The focus of this paper is to introduce algorithms with alternated inertial step to solve split feasibility problems. We obtain global convergence of the sequences of iterates generated by the proposed methods under some appropriate conditions. When the split feasibility problem satisfies some bounded linear regularity property, we show that the generated sequences converge linearly. As far as we know, no linear convergence result has been obtained before now for algorithms with inertial steps to solve split feasibility problems in the literature.

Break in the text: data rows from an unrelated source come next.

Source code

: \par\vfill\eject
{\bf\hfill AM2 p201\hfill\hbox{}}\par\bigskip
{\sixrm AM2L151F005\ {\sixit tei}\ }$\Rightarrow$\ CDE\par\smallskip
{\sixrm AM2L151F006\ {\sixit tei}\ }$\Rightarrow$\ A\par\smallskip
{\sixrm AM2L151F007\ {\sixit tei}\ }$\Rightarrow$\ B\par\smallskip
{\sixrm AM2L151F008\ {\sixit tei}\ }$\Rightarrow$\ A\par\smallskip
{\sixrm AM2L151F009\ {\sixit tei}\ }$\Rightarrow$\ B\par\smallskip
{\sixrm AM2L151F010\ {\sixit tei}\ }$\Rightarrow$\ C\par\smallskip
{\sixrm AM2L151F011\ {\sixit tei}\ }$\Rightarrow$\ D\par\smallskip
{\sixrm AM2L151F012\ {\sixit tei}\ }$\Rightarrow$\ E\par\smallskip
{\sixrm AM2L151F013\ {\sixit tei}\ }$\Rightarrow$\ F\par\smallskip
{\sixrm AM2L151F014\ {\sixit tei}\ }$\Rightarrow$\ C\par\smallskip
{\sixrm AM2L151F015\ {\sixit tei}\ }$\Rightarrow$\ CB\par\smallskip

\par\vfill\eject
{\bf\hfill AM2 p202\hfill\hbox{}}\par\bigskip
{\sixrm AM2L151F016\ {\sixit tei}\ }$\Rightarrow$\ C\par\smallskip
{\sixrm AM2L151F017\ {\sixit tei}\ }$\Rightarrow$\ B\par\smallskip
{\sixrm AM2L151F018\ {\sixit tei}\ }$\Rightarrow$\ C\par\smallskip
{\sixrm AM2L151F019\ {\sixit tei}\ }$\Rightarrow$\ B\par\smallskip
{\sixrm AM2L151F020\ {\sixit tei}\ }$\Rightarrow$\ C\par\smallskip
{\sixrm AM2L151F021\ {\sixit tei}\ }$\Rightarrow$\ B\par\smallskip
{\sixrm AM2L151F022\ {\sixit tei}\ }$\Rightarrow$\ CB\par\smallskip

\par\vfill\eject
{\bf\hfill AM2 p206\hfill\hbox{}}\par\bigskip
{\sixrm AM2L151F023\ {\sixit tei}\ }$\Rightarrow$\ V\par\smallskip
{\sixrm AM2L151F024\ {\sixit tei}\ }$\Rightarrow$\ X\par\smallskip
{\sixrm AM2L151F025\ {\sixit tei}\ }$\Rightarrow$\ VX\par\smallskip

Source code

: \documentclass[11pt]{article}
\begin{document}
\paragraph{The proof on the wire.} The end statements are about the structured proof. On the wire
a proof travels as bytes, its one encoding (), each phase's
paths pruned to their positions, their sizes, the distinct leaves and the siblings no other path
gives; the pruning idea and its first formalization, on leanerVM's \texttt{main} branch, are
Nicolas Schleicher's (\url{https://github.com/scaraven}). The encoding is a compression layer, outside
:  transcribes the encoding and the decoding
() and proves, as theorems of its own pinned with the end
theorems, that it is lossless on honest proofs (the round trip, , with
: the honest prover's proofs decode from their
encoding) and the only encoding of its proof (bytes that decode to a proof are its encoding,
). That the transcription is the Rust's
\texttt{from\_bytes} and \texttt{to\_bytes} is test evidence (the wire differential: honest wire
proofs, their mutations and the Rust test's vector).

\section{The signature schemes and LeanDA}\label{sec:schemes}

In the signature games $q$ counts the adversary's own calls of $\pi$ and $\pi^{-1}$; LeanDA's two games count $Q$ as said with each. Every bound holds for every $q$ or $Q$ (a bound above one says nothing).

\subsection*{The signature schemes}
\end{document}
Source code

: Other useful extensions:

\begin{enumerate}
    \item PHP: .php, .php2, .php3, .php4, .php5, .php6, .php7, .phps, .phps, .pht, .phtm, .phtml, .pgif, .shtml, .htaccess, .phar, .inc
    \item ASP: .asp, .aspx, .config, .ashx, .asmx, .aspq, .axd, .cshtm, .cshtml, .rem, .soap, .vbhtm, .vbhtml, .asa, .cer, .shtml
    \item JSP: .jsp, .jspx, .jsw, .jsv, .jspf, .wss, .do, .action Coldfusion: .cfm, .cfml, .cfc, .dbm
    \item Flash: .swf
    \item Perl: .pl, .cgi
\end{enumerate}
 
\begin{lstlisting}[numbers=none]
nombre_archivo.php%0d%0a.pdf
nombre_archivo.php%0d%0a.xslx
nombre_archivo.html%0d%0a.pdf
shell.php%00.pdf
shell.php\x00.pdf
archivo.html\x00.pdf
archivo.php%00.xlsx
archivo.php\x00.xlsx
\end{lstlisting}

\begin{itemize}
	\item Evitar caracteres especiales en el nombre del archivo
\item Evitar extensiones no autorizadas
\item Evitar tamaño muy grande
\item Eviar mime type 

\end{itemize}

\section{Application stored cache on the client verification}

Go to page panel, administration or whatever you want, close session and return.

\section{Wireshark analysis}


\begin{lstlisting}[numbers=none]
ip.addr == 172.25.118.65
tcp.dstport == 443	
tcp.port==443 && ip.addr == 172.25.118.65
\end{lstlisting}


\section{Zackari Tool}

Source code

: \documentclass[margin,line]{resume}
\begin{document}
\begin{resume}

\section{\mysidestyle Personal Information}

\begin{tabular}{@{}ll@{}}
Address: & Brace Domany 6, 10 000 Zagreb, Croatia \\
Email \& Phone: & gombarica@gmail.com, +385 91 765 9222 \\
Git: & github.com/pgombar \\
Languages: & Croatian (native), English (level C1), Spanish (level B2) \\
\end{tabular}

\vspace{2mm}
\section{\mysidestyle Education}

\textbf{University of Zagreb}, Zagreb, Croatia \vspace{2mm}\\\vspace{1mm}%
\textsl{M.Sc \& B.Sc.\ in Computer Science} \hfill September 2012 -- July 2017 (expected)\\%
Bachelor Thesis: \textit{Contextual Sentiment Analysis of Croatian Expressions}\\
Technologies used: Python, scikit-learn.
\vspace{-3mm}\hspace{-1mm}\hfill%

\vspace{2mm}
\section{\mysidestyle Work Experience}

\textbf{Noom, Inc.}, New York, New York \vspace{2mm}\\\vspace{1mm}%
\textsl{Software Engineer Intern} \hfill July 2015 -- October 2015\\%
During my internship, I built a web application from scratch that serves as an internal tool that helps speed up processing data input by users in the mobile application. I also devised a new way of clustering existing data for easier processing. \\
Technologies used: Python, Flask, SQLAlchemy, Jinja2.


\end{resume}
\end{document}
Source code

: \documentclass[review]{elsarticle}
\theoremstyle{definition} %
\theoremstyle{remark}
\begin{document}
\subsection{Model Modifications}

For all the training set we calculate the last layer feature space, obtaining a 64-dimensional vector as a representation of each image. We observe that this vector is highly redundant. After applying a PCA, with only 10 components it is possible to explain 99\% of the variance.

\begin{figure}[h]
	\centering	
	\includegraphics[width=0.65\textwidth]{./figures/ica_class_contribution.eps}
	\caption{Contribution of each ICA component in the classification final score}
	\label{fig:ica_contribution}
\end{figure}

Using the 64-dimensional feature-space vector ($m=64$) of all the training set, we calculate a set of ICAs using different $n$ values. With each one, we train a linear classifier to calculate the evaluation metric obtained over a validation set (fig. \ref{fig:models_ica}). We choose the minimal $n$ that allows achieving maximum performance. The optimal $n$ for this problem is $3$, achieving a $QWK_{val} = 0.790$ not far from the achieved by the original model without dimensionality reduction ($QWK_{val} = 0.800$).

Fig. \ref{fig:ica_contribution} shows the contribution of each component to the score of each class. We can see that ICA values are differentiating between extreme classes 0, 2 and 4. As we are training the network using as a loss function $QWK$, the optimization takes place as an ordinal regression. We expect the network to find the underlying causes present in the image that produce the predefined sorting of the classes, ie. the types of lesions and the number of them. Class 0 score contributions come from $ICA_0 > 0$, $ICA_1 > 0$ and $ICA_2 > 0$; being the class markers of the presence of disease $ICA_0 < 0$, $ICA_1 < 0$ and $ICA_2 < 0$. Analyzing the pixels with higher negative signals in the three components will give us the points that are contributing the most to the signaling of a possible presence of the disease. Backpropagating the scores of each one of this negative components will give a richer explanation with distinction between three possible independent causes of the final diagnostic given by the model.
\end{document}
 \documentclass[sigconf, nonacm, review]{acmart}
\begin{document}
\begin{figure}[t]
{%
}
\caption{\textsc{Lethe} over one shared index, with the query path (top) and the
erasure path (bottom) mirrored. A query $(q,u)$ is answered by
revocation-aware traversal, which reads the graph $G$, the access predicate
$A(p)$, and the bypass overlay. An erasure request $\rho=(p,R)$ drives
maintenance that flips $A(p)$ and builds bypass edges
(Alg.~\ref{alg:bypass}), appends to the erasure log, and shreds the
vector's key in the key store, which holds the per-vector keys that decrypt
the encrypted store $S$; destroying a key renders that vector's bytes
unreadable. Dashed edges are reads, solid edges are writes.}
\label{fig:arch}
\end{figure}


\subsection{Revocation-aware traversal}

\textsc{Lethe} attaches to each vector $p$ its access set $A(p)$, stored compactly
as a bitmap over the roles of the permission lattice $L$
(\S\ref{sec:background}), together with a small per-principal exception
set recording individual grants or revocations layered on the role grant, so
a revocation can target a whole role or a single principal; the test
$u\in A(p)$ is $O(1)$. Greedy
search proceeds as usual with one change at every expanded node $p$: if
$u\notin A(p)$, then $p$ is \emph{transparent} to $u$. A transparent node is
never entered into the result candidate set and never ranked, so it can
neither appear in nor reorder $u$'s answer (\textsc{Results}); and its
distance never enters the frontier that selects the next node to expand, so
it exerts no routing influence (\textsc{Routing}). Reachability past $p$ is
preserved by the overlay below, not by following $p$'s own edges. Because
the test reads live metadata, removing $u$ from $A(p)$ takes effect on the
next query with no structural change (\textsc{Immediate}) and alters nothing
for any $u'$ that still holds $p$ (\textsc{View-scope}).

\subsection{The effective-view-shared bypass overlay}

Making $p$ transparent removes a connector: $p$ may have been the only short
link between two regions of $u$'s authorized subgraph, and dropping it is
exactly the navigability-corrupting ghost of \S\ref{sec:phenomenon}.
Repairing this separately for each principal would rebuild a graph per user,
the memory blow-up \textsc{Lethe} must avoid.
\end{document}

Our numerical experiments which include a real-world application to jointly constrained Nash equilibrium model show that our methods outperform some inertial methods and other related methods for split feasibility problems in the literature.

本文的重点是介绍具有交替惯性步长的算法来解决分裂可行性问题。我们在某些适当的条件下获得了所提出的方法生成的迭代序列的全局收敛性。当分裂可行性问题满足某些有界线性正则性时，我们证明生成的序列是线性收敛的。据我们所知，到目前为止，对于采用惯性步长的算法来解决分裂可行性问题的文献，还没有获得线性收敛结果。我们的数值实验包括在联合约束的Nash平衡模型中的实际应用，结果表明，我们的方法优于一些惯性方法和其他相关方法，可以解决文献中的分裂可行性问题。